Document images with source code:
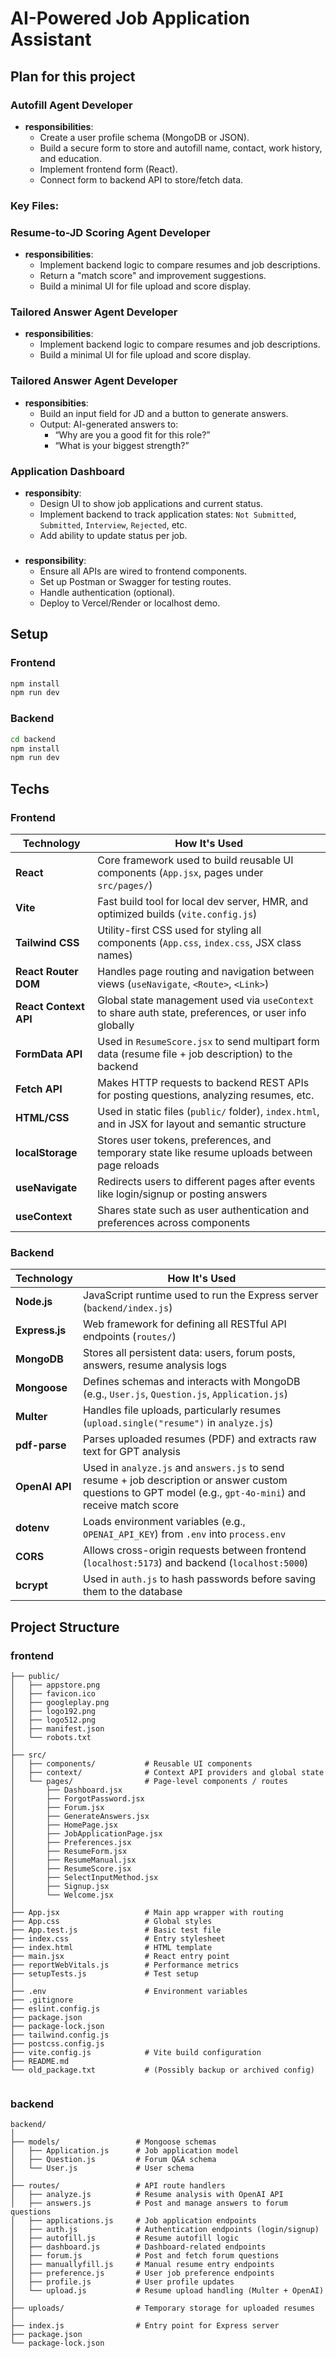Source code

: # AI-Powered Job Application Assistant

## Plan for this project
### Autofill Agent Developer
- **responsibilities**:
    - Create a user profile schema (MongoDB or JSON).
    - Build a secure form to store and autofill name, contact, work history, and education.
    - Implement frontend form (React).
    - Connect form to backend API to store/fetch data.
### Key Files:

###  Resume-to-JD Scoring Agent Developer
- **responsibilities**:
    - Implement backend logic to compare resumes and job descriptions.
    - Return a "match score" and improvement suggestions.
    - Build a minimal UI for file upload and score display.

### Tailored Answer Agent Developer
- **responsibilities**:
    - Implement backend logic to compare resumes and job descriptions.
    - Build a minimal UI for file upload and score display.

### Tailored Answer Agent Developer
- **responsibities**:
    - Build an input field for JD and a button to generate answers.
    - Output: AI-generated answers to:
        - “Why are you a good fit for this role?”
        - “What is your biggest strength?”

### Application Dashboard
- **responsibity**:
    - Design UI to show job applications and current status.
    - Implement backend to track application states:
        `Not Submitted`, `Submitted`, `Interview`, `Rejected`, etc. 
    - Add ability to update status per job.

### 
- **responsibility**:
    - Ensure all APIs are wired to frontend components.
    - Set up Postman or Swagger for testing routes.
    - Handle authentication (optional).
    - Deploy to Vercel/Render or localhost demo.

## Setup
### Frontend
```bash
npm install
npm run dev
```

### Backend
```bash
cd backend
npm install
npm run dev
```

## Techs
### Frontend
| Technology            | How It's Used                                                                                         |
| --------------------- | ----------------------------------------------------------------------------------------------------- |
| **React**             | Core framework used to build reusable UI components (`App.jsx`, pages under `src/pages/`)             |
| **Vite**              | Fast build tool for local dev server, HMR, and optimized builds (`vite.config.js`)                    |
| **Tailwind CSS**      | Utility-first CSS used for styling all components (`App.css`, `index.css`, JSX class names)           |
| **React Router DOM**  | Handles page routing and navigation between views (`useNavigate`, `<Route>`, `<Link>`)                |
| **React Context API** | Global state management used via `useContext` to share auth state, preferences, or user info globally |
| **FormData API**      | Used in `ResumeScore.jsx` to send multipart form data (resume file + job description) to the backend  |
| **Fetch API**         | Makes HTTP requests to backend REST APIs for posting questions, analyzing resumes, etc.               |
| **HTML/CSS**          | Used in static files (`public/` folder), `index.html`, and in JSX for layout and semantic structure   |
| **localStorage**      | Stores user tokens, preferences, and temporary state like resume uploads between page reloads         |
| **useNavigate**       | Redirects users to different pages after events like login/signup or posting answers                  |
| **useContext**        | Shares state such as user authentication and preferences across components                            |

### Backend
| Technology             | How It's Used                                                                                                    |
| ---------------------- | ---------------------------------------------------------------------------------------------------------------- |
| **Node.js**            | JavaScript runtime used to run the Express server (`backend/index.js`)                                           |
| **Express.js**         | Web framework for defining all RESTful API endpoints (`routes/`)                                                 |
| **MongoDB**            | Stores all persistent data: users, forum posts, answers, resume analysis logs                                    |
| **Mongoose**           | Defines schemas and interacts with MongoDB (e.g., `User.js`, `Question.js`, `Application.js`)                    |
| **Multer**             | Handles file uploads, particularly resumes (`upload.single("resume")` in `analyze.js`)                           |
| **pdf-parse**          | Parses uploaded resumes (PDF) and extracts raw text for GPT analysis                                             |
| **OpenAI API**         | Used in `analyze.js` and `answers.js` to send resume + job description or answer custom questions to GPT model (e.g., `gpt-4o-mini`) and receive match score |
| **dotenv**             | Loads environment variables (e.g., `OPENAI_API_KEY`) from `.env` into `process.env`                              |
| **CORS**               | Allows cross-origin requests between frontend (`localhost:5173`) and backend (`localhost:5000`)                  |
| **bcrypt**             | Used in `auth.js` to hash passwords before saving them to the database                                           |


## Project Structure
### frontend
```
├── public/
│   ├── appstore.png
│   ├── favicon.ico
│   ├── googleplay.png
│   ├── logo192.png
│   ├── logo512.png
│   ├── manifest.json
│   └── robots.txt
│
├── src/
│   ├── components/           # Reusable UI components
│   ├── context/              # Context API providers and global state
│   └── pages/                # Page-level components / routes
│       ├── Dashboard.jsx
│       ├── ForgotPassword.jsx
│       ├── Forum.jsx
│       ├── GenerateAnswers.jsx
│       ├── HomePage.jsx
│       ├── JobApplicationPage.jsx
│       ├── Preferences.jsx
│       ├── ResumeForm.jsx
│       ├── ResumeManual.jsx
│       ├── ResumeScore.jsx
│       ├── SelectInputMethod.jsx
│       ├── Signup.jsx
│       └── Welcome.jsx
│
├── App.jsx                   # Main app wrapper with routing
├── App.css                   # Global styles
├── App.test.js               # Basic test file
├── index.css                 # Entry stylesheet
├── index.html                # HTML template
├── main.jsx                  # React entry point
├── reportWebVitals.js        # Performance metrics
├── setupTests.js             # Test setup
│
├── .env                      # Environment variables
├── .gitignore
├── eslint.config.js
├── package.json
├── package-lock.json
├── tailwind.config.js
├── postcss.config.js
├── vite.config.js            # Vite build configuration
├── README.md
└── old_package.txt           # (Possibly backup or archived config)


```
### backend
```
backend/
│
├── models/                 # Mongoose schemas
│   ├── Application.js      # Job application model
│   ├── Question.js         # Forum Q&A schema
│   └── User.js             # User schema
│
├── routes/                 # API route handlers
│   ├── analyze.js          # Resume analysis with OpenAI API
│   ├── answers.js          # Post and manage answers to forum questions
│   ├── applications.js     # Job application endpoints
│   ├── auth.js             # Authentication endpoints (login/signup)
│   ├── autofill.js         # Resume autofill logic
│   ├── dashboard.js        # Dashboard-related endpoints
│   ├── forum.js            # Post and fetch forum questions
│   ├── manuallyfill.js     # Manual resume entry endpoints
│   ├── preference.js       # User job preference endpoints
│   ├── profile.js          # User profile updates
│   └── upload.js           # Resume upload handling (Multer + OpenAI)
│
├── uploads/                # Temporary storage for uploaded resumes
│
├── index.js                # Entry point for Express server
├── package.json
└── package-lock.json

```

§ TASK TO CARRY OUT: Only lines holding the word "Vite" are wanted, so copy each of them from the records above.

§ EXERCISE RESULT:
| **Vite**              | Fast build tool for local dev server, HMR, and optimized builds (`vite.config.js`)                    |
├── vite.config.js            # Vite build configuration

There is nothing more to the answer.